>>>
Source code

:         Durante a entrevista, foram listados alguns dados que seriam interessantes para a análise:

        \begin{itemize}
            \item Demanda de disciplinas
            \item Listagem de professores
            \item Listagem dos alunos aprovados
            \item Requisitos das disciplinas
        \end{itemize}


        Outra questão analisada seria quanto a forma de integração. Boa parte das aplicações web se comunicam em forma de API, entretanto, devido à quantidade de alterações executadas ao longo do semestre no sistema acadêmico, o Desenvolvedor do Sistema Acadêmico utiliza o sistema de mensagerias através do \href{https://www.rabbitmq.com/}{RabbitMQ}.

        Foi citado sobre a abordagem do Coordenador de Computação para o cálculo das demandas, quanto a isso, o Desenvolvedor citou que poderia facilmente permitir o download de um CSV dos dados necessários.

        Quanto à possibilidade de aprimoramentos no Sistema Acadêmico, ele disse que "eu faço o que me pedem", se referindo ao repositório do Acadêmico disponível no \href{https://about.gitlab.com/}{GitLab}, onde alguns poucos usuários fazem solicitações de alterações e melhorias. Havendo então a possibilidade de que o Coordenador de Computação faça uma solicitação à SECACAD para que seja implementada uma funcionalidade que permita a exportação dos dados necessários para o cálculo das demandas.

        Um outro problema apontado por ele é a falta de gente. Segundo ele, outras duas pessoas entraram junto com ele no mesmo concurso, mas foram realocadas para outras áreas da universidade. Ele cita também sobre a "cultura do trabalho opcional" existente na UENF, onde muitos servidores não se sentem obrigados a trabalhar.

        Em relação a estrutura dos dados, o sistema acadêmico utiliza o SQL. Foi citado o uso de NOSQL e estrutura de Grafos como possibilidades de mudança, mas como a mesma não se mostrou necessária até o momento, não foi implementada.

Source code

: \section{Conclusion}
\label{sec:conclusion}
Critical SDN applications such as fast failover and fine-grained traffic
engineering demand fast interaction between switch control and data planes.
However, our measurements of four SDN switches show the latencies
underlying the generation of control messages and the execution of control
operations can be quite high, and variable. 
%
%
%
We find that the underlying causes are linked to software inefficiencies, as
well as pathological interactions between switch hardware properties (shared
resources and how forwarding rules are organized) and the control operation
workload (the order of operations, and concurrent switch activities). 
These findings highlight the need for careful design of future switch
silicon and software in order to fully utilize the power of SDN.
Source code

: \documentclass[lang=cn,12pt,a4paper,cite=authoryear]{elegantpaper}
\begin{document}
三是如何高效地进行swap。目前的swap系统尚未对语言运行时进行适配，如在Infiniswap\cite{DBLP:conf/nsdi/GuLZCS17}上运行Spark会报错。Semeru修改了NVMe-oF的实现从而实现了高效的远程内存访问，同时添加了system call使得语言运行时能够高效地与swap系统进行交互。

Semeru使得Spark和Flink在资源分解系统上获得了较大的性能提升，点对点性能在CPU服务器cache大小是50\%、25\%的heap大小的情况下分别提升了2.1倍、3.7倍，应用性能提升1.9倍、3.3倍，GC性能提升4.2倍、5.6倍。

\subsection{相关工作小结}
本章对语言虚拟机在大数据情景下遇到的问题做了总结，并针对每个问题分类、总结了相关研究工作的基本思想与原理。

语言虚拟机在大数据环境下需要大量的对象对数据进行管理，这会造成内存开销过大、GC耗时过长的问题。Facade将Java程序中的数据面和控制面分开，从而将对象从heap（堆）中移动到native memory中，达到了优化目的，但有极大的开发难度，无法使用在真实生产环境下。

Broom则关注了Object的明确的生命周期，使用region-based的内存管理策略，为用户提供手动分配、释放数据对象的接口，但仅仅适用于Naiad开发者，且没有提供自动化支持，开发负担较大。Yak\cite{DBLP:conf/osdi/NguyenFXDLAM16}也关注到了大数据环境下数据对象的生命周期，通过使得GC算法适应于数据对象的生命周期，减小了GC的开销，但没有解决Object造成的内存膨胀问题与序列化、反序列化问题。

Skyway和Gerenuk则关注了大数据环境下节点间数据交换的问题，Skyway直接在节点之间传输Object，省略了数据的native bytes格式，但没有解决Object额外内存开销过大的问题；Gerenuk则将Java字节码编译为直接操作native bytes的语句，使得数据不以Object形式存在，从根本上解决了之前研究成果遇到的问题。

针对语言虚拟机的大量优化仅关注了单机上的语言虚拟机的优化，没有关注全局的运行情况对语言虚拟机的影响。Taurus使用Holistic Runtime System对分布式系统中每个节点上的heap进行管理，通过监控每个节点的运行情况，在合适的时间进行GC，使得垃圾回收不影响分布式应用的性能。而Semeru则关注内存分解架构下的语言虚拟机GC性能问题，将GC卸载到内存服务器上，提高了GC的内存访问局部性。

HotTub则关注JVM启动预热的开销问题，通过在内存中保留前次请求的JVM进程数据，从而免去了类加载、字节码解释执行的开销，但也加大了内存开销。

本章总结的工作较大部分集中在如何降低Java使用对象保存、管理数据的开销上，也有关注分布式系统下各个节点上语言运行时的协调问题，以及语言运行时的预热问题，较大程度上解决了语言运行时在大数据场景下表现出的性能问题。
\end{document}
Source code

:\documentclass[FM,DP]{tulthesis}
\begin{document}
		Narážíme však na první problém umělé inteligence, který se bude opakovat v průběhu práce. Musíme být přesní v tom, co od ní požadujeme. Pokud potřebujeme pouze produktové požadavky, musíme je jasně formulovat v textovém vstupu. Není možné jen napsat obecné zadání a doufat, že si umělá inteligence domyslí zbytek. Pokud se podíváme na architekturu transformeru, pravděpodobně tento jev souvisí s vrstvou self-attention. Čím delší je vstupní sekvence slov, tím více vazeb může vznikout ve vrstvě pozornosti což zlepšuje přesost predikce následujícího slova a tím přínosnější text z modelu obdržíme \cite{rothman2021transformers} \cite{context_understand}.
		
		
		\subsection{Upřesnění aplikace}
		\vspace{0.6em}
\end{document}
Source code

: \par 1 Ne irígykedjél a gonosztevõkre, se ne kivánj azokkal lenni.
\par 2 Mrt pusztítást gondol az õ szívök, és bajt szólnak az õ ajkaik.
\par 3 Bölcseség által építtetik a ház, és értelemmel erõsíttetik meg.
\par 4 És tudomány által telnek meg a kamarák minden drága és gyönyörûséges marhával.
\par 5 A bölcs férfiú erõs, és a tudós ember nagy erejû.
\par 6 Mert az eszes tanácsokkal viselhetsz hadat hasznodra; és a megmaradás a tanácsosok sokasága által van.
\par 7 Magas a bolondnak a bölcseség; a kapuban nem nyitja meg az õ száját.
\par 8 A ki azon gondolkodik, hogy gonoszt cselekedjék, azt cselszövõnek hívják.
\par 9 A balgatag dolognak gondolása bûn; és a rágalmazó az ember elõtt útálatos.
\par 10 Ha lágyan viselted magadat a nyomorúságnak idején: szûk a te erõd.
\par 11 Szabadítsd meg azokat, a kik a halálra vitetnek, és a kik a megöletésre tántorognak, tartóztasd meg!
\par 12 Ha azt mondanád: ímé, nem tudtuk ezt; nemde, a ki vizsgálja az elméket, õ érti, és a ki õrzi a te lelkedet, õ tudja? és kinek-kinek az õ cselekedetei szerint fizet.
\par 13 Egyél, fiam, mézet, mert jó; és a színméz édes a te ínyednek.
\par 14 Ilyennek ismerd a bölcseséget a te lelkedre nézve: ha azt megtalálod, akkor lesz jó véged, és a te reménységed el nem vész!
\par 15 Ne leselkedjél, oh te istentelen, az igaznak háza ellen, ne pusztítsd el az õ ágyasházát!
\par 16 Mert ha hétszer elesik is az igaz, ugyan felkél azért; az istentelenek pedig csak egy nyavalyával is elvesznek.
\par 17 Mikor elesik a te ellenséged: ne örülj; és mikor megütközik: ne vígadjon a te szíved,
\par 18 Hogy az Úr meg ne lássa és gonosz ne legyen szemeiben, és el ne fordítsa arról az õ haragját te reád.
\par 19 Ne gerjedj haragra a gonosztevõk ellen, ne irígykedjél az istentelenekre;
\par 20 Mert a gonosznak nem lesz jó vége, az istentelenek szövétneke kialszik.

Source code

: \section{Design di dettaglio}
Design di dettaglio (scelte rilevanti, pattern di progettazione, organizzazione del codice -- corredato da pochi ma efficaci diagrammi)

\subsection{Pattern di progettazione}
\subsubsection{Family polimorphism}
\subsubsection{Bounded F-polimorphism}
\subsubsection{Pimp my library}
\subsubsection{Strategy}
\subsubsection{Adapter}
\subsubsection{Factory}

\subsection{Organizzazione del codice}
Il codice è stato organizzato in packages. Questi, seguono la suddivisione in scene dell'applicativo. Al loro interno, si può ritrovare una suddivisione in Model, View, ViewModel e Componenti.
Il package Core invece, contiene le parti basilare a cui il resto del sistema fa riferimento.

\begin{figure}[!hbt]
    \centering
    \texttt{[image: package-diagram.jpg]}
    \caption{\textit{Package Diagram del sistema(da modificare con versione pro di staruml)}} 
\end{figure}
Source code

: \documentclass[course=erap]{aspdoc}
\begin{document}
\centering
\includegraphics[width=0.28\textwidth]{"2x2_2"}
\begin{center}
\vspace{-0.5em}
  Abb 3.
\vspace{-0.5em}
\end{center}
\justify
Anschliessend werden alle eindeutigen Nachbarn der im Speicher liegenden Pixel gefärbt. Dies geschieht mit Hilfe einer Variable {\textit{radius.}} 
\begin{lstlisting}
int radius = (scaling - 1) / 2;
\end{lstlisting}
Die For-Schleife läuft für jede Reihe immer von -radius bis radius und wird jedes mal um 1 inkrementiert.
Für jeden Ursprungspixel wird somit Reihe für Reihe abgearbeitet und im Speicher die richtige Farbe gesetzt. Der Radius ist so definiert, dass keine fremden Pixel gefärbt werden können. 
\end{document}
<<<
_YOUR INSTRUCTIONS:_ The answer must be every line from the records above that contains "elesik".

_FINISHED EXERCISE:_
\par 16 Mert ha hétszer elesik is az igaz, ugyan felkél azért; az istentelenek pedig csak egy nyavalyával is elvesznek.
\par 17 Mikor elesik a te ellenséged: ne örülj; és mikor megütközik: ne vígadjon a te szíved,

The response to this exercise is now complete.